-- Exercise requirements --
Where in the listing does the string "方便管理" appear? Copy every line that holds it.

-- Data to process --
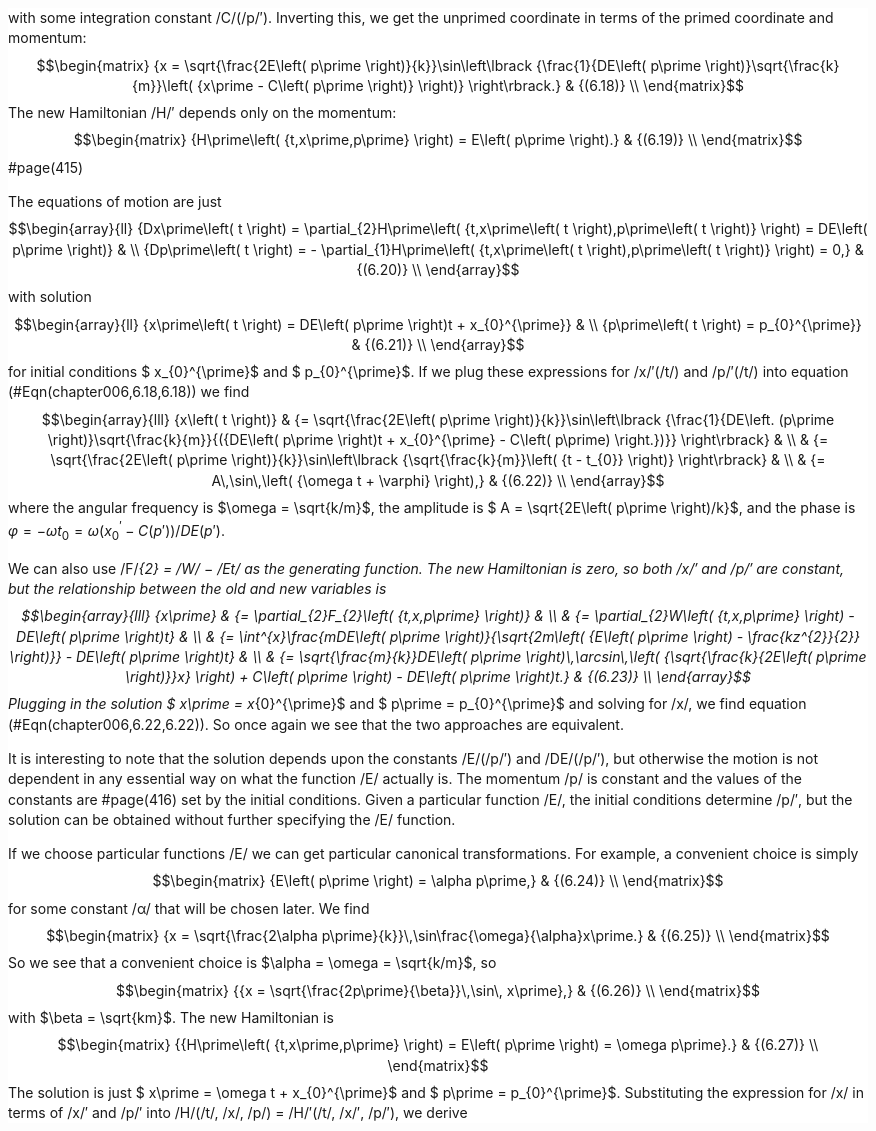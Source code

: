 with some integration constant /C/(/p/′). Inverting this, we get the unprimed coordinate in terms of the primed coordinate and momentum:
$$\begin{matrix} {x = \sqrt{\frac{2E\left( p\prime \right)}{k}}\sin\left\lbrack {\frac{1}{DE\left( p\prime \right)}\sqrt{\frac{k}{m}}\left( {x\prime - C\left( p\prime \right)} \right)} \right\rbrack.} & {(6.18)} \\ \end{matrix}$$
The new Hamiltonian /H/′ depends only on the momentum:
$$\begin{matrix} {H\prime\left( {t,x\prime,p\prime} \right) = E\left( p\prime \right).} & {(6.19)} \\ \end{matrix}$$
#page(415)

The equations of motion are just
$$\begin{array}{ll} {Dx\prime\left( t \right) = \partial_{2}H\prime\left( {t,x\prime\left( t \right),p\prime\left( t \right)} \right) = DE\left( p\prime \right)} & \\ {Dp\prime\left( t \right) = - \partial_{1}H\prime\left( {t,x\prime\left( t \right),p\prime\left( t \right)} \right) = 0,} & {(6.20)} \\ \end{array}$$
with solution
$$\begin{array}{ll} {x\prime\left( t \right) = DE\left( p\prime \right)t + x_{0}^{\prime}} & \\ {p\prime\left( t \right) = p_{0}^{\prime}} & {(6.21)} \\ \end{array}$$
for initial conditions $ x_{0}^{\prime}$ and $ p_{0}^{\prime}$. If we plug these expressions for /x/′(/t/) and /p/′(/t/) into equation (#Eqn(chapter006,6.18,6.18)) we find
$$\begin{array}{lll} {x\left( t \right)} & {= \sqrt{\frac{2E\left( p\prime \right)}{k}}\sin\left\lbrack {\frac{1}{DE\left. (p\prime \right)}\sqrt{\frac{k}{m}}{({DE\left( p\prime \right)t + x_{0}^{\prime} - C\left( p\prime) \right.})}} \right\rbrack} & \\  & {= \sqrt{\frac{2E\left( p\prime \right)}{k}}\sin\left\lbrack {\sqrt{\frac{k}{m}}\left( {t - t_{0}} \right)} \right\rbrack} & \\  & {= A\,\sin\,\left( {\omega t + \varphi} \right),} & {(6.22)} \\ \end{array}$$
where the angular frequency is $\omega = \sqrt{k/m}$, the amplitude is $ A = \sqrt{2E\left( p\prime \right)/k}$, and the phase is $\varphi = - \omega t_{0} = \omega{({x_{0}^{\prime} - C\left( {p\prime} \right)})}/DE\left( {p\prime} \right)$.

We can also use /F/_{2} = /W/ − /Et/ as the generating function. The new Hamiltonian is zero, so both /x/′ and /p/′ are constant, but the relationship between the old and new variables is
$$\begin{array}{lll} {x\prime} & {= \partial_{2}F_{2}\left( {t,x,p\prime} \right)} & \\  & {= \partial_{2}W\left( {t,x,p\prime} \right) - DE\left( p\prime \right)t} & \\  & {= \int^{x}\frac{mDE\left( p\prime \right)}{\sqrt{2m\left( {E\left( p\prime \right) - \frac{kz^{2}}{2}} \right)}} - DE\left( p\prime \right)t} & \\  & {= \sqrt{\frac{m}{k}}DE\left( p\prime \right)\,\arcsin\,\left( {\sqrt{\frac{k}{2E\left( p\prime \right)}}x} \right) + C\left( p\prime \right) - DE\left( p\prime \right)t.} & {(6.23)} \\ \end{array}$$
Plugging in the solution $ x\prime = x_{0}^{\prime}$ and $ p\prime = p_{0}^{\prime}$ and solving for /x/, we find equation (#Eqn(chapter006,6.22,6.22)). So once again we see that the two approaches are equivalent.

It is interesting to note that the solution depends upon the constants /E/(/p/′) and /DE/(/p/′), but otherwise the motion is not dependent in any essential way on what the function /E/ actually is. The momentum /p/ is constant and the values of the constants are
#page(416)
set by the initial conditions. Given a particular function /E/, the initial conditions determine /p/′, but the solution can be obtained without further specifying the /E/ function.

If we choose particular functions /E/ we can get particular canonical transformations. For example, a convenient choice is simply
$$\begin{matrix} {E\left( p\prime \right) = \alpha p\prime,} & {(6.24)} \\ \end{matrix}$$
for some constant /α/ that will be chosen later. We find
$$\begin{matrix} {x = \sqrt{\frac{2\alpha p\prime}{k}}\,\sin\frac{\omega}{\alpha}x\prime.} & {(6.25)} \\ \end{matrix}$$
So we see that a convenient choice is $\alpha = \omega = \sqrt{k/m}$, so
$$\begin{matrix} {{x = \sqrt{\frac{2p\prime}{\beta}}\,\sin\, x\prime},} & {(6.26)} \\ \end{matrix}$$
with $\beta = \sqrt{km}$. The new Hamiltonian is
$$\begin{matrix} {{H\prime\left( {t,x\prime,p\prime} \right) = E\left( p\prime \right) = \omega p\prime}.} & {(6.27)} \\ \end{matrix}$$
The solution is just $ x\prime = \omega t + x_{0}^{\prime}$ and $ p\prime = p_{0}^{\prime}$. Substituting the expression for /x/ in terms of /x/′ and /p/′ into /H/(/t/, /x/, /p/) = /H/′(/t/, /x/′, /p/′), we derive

...

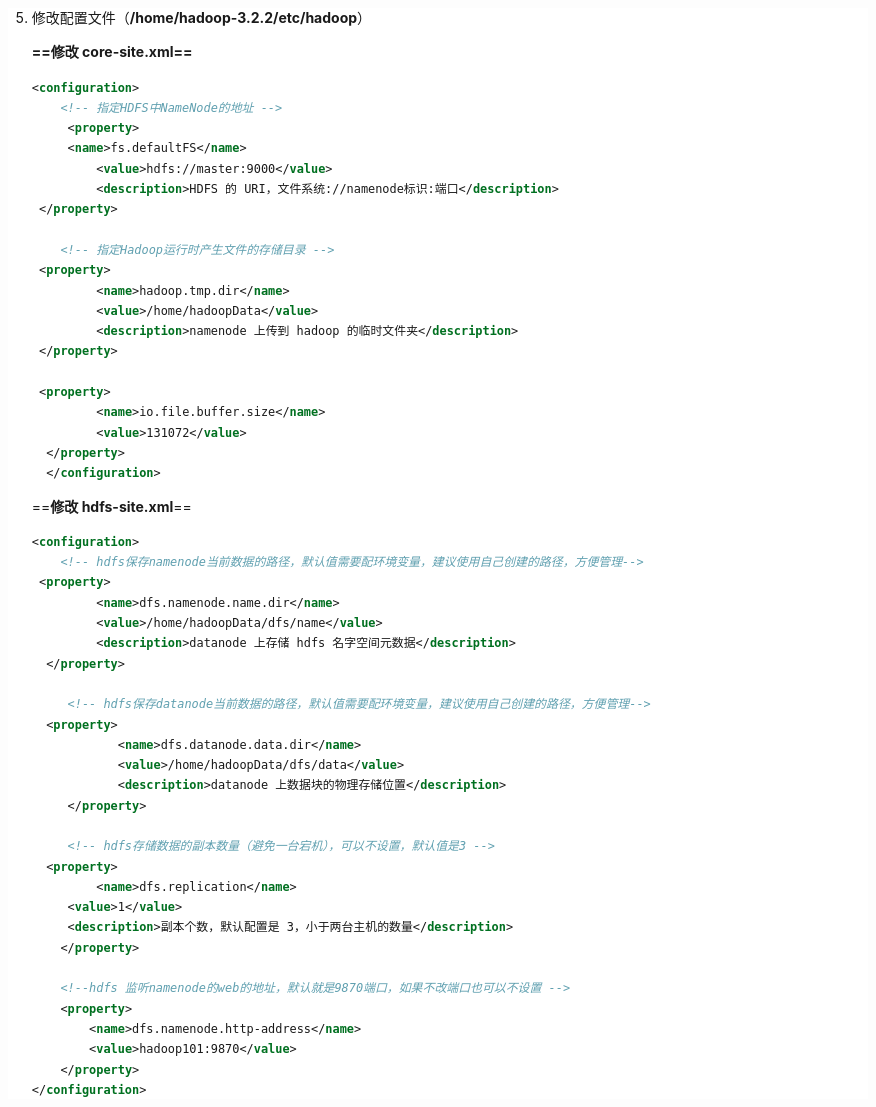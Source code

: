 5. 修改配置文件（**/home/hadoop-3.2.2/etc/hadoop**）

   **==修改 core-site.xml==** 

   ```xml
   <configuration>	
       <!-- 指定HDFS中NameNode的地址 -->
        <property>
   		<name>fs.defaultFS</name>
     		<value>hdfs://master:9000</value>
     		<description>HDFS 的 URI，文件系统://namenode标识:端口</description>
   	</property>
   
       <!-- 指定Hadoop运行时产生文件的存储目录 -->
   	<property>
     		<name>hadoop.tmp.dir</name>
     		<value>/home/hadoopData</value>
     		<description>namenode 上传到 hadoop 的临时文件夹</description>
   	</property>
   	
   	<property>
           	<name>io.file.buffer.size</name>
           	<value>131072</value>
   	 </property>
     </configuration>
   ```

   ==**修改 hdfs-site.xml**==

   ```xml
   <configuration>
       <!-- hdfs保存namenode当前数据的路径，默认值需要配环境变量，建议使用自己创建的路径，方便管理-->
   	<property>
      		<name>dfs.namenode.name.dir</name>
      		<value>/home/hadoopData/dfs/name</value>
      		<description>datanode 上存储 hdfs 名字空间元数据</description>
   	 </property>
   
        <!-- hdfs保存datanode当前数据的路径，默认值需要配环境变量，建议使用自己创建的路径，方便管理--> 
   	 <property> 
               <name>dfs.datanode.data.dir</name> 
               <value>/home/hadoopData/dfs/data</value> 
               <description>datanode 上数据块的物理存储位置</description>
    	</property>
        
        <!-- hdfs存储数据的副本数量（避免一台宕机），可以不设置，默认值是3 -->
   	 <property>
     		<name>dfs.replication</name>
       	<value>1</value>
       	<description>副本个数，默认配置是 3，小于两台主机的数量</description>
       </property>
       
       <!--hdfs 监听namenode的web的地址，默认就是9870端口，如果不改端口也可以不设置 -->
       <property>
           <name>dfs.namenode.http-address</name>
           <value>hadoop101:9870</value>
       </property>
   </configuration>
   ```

-- Finished exercise --
       <!-- hdfs保存namenode当前数据的路径，默认值需要配环境变量，建议使用自己创建的路径，方便管理-->
        <!-- hdfs保存datanode当前数据的路径，默认值需要配环境变量，建议使用自己创建的路径，方便管理--> 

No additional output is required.